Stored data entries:
....

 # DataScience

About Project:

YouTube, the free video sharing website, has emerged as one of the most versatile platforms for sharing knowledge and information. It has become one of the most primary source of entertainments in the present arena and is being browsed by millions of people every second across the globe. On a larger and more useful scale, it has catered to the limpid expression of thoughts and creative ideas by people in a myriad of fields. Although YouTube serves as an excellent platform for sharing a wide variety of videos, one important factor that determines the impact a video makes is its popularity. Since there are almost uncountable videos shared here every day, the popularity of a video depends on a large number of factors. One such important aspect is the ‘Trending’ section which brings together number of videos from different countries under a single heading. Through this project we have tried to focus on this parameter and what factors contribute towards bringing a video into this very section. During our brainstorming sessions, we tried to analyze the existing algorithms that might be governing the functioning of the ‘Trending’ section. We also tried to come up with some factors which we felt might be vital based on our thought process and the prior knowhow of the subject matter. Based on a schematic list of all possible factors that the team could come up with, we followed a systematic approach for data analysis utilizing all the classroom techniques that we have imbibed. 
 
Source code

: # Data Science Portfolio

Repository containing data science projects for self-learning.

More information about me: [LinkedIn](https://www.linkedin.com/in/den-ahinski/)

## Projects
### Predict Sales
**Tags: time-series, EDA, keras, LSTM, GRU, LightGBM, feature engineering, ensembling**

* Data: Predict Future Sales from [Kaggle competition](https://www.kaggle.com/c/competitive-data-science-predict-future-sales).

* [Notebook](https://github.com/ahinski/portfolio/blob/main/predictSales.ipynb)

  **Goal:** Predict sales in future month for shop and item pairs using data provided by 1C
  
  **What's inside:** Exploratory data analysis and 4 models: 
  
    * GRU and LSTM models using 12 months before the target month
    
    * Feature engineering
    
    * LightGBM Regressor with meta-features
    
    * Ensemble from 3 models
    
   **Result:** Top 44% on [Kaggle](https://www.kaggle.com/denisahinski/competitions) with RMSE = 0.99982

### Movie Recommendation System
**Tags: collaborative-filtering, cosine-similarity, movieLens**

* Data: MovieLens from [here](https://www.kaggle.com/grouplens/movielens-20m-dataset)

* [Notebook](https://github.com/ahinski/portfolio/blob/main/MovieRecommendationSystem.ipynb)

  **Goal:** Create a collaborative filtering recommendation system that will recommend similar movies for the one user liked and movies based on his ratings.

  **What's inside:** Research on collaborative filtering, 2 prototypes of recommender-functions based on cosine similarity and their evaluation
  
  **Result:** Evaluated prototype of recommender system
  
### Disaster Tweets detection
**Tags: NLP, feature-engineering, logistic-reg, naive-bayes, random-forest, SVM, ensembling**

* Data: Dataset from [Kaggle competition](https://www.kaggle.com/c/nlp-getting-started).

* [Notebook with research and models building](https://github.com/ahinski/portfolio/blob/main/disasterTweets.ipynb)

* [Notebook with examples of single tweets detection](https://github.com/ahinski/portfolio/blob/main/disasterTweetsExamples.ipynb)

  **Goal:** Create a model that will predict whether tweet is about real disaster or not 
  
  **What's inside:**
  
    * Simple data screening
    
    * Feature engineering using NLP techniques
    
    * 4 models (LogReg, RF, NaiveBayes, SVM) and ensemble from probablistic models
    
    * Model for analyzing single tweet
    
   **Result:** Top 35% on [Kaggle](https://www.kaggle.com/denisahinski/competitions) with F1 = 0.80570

....

(WORK REQUIRED): Starting from the records above, copy each line where the string "with" is found.

(OUTPUT BELOW):
YouTube, the free video sharing website, has emerged as one of the most versatile platforms for sharing knowledge and information. It has become one of the most primary source of entertainments in the present arena and is being browsed by millions of people every second across the globe. On a larger and more useful scale, it has catered to the limpid expression of thoughts and creative ideas by people in a myriad of fields. Although YouTube serves as an excellent platform for sharing a wide variety of videos, one important factor that determines the impact a video makes is its popularity. Since there are almost uncountable videos shared here every day, the popularity of a video depends on a large number of factors. One such important aspect is the ‘Trending’ section which brings together number of videos from different countries under a single heading. Through this project we have tried to focus on this parameter and what factors contribute towards bringing a video into this very section. During our brainstorming sessions, we tried to analyze the existing algorithms that might be governing the functioning of the ‘Trending’ section. We also tried to come up with some factors which we felt might be vital based on our thought process and the prior knowhow of the subject matter. Based on a schematic list of all possible factors that the team could come up with, we followed a systematic approach for data analysis utilizing all the classroom techniques that we have imbibed. 
    * LightGBM Regressor with meta-features
   **Result:** Top 44% on [Kaggle](https://www.kaggle.com/denisahinski/competitions) with RMSE = 0.99982
* [Notebook with research and models building](https://github.com/ahinski/portfolio/blob/main/disasterTweets.ipynb)
* [Notebook with examples of single tweets detection](https://github.com/ahinski/portfolio/blob/main/disasterTweetsExamples.ipynb)
   **Result:** Top 35% on [Kaggle](https://www.kaggle.com/denisahinski/competitions) with F1 = 0.80570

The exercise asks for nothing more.